大好きな中島京子さんの作品なので読んでいる。
NHKの「私は騙されない」でもよく言っているけれど、「ダマサレナイ」と思っている人ほど危ないということが、じわじわと身に迫ってくるような展開。
もちろん、突然電話口で、「事件に巻き込まれている可能性がある」「念のため口座番号を」などと言われたら、即詐欺だ!とわかるのだけど、小説として読んでいると、後になってから、「そういえばあれはおかしい」と気付くことが多々あるのだ。リアルタイムでは感じない疑念が、一息ついてからじわじわと浮かんでくる。そう気付いた瞬間、まるで自分が騙されたかのようなゾクッとする恐怖が体をすり抜ける。
怖い怖い。
人はこうやって騙されていくのだ。
人は誰でも、慌てたり焦ったりすると、通常の感覚を失う。
だからこそ、(えっ?!)と思ったときは、即座に電話を切るべきだ。メールでもそうだ。すぐに返信しないこと。ネット画面でクリックしないこと。
「私は騙されない」と思っている人に、ぜひ読んでもらいたい。
中島京子さんの見事な筆致が光る。
ちなみに、以前、宅配便が来るのを待っていたときに、到着を待たずに先に出かけた夫に、正に待っていた宅配便業者からSMSが届いたことがある。

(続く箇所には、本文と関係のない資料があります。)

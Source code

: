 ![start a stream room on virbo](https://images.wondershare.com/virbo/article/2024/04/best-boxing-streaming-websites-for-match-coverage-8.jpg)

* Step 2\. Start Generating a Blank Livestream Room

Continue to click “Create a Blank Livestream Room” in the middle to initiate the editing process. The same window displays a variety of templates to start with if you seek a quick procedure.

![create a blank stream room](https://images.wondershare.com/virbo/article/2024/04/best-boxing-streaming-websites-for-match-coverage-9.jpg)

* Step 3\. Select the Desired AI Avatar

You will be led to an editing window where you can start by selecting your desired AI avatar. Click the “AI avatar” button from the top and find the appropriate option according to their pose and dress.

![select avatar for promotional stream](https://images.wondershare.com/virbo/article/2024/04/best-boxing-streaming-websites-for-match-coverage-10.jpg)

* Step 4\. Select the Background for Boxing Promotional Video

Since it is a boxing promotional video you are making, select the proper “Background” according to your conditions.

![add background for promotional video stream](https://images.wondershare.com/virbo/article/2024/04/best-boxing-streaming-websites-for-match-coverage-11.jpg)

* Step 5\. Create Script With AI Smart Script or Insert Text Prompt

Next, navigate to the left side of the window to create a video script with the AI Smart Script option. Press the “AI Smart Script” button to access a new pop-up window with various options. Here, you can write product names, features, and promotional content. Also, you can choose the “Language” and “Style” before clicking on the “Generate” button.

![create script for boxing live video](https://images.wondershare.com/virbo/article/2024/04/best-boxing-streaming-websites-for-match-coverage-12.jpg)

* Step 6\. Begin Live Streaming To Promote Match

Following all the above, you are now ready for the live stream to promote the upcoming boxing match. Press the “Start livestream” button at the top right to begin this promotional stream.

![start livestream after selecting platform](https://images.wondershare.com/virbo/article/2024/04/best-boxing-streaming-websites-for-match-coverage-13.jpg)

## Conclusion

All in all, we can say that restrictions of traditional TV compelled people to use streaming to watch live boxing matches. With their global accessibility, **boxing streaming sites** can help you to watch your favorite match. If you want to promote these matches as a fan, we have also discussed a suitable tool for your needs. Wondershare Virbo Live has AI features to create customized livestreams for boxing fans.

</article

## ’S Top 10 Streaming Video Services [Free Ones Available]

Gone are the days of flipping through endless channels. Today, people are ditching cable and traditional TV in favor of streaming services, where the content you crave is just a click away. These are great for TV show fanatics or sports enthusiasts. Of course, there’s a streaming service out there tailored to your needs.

「お荷物をお届けに上がりましたがご不在でした」という例のやつ。
再配達依頼をすべく偽サイトに誘導され、個人情報を抜かれるやつだ。
そのときは、夫から、まず私に、「××からメッセージ来たけど、荷物受け取れなかったの?」とLINEが来た。「え?受け取ったけどなんで?」と返すと、夫曰く、「危うく騙されるところだった!」
そうなのだ。そんなタイミングで。なぜ、よりにもよって今?みたいなタイミングで。『ポワールのソルベ』の主人公が襲われたような偶然が、現実にも起こり得るのだ。
油断大敵。
思い込み厳禁!
くれぐれも用心したい。
何かを待っているときほど危ないのかもしれない。